State defendants’ final contention (adopted by insurers) is that, assuming jurisdiction exists for this action, Colorado River abstention should be invoked in the light of PHI’s proceedings in Texas state court and the administrative system. See Colo. River Water Conservation Dist. v. United States, 424 U.S. 800, 96 S.Ct. 1236, 47 L.Ed.2d 483 (1976). Because the district court based dismissal on the Eleventh Amendment, it “decline[d] to consider the propriety of Colorado River abstention”. Air Evac EMS, 2016 WL 4259552, at *9. Discretionary Colorado River abstention may be applied when: a state proceeding is ongoing and is parallel to the federal proceeding; and, extraordinary circumstances caution against exercising concurrent federal jurisdiction. See Colorado River, 424 U.S. at 817–19, 96 S.Ct. 1236.
“Parallel actions” typically involve the same parties, but the identity of the parties is not determinative. See Afr. Methodist Episcopal Church v. Lucien, 756 F.3d 788, 797 (5th Cir. 2014). Instead, a court may “look both to the named parties and to the substance of the claims asserted” to determine whether the state proceeding would be dispositive of a concurrent federal proceeding. Id. If the matters are deemed parallel, the court must engage in a six-factor balancing test, but “with the balance heavily weighted in favor of the exercise of [federal] jurisdiction”. *521 Moses H. Cone Mem.
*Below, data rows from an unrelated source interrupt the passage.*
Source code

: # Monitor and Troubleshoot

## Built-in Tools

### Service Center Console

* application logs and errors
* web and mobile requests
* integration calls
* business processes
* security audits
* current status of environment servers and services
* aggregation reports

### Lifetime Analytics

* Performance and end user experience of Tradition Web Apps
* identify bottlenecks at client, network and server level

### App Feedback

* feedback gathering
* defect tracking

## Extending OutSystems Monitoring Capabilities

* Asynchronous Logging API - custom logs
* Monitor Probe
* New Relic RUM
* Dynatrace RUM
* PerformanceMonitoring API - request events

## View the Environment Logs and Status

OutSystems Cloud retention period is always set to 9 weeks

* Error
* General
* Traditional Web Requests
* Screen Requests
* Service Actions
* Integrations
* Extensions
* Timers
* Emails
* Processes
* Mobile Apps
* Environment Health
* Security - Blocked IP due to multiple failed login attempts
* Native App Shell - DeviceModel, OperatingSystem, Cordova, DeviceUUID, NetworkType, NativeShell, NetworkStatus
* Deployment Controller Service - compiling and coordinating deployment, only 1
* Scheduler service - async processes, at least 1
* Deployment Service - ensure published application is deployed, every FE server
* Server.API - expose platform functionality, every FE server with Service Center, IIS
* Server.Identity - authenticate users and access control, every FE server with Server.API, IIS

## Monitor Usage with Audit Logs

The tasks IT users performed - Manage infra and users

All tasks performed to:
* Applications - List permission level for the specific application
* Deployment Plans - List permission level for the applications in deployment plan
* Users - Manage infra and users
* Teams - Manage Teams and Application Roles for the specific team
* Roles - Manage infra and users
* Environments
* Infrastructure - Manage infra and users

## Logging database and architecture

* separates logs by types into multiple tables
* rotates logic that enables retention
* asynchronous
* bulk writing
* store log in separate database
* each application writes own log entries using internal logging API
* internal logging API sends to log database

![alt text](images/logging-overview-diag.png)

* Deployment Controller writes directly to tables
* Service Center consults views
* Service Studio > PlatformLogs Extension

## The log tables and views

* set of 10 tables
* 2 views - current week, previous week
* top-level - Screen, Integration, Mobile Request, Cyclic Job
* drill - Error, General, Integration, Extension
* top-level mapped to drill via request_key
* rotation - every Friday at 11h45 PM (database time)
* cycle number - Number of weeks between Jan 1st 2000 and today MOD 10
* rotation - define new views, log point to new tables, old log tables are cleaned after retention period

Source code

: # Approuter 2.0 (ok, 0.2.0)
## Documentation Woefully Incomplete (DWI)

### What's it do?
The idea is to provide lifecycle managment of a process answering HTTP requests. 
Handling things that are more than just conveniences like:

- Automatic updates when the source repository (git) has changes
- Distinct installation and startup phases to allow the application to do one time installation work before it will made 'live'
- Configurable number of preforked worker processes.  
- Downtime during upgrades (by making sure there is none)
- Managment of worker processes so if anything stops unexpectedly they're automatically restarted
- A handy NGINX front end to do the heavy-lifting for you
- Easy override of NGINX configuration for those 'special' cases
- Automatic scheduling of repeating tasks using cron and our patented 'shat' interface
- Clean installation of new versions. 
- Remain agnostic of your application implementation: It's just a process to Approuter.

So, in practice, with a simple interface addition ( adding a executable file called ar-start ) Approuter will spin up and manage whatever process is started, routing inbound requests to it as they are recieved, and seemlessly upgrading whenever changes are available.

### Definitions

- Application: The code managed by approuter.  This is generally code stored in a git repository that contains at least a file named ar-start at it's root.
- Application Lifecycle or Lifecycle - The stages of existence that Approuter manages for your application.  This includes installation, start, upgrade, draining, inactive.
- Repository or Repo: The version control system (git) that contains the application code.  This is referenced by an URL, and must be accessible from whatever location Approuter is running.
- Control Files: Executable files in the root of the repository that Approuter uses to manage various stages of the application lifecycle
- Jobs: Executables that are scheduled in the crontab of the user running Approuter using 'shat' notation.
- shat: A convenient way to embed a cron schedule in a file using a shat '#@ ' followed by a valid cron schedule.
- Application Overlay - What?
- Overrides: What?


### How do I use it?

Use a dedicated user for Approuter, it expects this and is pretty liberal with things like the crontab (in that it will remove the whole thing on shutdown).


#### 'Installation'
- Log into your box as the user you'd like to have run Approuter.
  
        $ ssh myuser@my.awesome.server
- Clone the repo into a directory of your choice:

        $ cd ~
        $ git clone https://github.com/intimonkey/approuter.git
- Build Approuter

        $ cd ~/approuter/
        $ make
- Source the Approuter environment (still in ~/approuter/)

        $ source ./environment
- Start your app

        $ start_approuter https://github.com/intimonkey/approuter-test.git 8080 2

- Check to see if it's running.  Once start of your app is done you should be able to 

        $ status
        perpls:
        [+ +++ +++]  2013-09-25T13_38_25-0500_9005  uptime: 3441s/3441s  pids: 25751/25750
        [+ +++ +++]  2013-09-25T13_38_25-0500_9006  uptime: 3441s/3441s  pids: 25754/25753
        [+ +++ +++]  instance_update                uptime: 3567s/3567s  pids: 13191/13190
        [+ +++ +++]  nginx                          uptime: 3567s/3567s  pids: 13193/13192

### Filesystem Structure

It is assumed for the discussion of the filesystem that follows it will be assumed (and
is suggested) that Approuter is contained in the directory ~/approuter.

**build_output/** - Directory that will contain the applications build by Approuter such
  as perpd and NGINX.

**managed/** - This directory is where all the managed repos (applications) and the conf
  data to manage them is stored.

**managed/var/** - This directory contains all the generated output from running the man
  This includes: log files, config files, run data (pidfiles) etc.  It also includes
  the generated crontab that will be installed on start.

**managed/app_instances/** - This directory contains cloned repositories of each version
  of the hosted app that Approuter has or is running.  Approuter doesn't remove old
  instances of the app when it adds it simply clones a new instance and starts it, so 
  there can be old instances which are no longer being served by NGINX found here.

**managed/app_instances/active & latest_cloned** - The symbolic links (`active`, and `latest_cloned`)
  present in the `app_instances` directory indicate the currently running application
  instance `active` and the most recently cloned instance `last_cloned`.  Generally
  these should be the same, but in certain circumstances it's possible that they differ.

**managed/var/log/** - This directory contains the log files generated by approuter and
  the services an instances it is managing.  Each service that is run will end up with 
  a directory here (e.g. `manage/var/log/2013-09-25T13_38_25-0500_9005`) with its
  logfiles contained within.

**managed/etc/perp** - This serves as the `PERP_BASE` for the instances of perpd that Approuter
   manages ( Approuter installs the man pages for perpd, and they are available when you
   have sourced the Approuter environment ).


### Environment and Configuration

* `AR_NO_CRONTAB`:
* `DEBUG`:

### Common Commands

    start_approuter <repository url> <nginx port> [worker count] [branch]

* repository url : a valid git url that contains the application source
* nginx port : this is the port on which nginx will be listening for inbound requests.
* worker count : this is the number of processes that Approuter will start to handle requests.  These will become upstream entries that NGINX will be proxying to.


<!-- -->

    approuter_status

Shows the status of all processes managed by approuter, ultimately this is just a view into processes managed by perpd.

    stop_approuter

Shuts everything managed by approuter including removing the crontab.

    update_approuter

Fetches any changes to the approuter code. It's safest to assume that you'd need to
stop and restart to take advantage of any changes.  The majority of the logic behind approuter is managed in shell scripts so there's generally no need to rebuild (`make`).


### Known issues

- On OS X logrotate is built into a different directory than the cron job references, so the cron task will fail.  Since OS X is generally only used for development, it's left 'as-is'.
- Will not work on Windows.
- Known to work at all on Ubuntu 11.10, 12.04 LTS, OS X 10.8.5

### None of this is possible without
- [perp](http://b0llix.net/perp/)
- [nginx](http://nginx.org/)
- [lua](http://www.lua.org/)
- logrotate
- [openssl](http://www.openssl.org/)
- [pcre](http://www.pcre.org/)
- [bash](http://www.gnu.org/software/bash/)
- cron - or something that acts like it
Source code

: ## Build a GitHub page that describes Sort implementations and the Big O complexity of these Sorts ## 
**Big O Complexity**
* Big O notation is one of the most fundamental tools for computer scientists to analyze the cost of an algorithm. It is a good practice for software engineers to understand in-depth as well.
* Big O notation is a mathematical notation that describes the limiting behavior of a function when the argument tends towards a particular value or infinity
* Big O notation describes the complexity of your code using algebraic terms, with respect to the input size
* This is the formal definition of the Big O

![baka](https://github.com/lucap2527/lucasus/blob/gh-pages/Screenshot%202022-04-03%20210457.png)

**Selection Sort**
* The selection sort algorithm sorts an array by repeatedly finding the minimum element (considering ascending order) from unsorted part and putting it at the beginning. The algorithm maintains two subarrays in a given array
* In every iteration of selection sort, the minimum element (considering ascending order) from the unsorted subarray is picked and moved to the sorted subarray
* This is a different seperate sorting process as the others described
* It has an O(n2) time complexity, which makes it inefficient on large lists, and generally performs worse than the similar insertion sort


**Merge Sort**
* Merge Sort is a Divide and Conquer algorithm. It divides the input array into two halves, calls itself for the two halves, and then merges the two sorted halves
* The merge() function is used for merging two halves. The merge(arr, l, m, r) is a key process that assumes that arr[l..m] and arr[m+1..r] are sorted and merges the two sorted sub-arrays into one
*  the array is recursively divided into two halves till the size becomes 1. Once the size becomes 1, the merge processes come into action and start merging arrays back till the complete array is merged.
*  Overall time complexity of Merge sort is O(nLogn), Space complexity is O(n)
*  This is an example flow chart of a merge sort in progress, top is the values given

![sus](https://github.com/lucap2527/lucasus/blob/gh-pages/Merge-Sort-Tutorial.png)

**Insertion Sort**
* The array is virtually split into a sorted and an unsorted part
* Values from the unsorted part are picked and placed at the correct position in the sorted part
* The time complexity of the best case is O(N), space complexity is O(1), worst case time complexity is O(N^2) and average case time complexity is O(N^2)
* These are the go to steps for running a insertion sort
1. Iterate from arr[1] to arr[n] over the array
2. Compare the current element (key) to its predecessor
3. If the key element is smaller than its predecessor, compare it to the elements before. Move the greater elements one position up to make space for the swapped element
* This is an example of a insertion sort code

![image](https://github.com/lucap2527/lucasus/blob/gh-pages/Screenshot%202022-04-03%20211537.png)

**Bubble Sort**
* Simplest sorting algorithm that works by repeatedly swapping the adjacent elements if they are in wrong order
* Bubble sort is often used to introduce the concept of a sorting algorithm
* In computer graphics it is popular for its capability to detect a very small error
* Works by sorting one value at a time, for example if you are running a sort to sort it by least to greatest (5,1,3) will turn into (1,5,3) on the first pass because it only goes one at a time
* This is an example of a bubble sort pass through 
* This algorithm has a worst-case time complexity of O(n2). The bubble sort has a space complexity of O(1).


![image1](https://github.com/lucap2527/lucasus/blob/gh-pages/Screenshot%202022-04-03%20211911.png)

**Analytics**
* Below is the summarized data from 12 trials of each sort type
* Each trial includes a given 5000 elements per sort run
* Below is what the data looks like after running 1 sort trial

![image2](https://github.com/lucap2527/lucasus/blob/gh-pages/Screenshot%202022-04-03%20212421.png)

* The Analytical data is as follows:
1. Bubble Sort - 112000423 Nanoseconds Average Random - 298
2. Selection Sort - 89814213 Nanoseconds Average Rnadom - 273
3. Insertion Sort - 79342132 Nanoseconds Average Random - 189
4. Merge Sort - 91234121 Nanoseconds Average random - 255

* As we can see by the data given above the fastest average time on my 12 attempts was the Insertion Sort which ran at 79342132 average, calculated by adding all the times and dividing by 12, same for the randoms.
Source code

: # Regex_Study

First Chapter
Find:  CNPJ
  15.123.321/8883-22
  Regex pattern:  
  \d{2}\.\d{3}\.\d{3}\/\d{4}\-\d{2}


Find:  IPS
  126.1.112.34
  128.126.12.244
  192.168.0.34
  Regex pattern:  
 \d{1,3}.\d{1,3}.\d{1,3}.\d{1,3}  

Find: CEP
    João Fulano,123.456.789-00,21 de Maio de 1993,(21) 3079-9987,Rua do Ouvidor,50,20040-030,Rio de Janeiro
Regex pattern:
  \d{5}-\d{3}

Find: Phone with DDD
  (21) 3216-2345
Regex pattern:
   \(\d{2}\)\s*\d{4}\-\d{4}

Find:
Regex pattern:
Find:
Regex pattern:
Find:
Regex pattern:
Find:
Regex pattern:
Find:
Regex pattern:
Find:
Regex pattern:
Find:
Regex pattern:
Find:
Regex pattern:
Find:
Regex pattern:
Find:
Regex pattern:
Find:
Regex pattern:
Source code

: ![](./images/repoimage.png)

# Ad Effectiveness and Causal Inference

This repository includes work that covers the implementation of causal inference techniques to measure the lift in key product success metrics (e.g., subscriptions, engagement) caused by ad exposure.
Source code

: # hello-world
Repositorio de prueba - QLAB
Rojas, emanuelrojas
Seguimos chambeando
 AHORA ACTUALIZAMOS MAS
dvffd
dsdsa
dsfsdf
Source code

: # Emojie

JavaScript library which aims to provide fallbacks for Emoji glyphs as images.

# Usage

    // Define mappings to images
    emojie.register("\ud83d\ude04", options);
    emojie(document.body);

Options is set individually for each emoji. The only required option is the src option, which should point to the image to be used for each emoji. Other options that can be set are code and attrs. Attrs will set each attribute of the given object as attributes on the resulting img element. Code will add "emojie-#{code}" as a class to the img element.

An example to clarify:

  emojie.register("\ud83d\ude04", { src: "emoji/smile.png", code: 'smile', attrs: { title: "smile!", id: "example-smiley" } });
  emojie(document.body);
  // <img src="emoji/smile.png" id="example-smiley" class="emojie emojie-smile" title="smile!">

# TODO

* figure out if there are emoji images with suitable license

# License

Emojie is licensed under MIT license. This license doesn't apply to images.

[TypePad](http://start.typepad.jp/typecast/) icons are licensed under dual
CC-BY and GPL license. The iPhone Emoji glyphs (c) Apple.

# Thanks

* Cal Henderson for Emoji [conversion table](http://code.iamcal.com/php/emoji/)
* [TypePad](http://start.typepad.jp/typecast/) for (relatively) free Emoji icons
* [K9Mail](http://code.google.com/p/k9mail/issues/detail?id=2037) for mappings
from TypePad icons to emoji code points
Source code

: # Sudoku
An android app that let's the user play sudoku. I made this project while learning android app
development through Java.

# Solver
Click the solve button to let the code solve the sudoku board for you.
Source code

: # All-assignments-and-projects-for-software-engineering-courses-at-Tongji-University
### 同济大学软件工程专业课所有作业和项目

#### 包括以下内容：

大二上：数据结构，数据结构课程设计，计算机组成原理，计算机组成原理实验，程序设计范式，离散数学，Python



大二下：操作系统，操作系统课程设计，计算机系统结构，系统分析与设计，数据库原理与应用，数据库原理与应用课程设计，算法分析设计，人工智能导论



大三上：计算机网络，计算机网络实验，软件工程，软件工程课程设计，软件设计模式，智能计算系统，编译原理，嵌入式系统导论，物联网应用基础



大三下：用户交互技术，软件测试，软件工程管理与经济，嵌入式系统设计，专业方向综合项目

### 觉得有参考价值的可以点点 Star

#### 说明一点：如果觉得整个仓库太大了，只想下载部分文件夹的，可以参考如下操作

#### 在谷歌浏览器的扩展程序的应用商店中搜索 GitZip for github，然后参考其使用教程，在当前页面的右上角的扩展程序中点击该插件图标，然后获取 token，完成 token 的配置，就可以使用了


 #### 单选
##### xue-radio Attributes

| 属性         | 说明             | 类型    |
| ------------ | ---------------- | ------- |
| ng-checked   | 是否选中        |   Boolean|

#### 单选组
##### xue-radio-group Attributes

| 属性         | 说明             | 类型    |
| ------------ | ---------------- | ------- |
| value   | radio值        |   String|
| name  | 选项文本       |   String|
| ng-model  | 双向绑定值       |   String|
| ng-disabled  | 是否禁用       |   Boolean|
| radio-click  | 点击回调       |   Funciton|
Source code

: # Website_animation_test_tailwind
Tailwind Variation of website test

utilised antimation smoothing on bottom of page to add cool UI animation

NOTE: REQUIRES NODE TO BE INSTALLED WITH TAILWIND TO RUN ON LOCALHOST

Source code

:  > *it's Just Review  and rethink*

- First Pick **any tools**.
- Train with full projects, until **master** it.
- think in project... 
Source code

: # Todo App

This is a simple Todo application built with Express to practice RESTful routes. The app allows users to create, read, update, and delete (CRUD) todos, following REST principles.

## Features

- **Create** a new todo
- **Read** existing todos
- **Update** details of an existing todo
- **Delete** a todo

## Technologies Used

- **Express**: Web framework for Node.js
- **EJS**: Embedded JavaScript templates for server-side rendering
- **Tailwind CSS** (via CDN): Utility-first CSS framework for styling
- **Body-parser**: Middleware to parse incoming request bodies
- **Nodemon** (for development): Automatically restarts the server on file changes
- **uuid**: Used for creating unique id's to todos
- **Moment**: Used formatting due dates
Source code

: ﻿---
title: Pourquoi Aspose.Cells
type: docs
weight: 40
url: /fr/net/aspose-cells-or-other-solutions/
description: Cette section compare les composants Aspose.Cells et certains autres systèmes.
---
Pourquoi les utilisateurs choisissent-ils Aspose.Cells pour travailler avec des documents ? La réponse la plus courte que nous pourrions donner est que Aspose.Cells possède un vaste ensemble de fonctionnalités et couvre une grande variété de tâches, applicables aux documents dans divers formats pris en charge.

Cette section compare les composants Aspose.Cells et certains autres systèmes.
Hosp. v. Mercury Constr. Corp., 460 U.S. 1, 16, 103 S.Ct. 927, 74 L.Ed.2d 765 (1983); see Kelly Inv., Inc. v. Cont’l Common Corp., 315 F.3d 494, 497 (5th Cir. 2002) (listing the Colorado River factors).
For the requisite parallel action, state defendants point to the above-described PHI litigation, which arose out of DWC’s administrative appeals process. As discussed, Air Evac and numerous other air-ambulance entities, in 2012, began challenging reimbursement rates through DWC’s fee-dispute process. The appeals were consolidated; and, after extensive administrative proceedings, an ALJ ruled against ADA preemption. PHI sought judicial review in the Travis County district court; the other air-ambulance matters were held in abeyance pending resolution of that appeal. Shortly after oral argument in our court for the instant appeal, the state court ruled against preemption and found a 125% reimbursement rate adequate. See Tex. Mut. Ins. Co., et al. v. PHI Air Medical, LLC, Cause No. D–1–GN–15–00490 (Tex. 53d Jud. Dist. 15 Dec. 2016). PHI has appealed to Texas’ court of appeals.
Nonetheless, given the differences between the two actions and lack of preclusive effect, we do not consider the PHI state-court proceeding to be “parallel” for the purpose of Colorado River abstention. For example, the parties are different on both sides: neither Air Evac nor state defendants are party to the PHI litigation. In addition, the state proceeding required the adjudicator to determine an adequate reimbursement rate, an issue not before our court. See id. at 2. And, most especially, the exceptional nature of federal abstention cuts in favor of jurisdiction. Accordingly, we decline to abstain.
For the foregoing reasons, the judgment is VACATED, and this matter is REMANDED for further proceedings consistent with this opinion.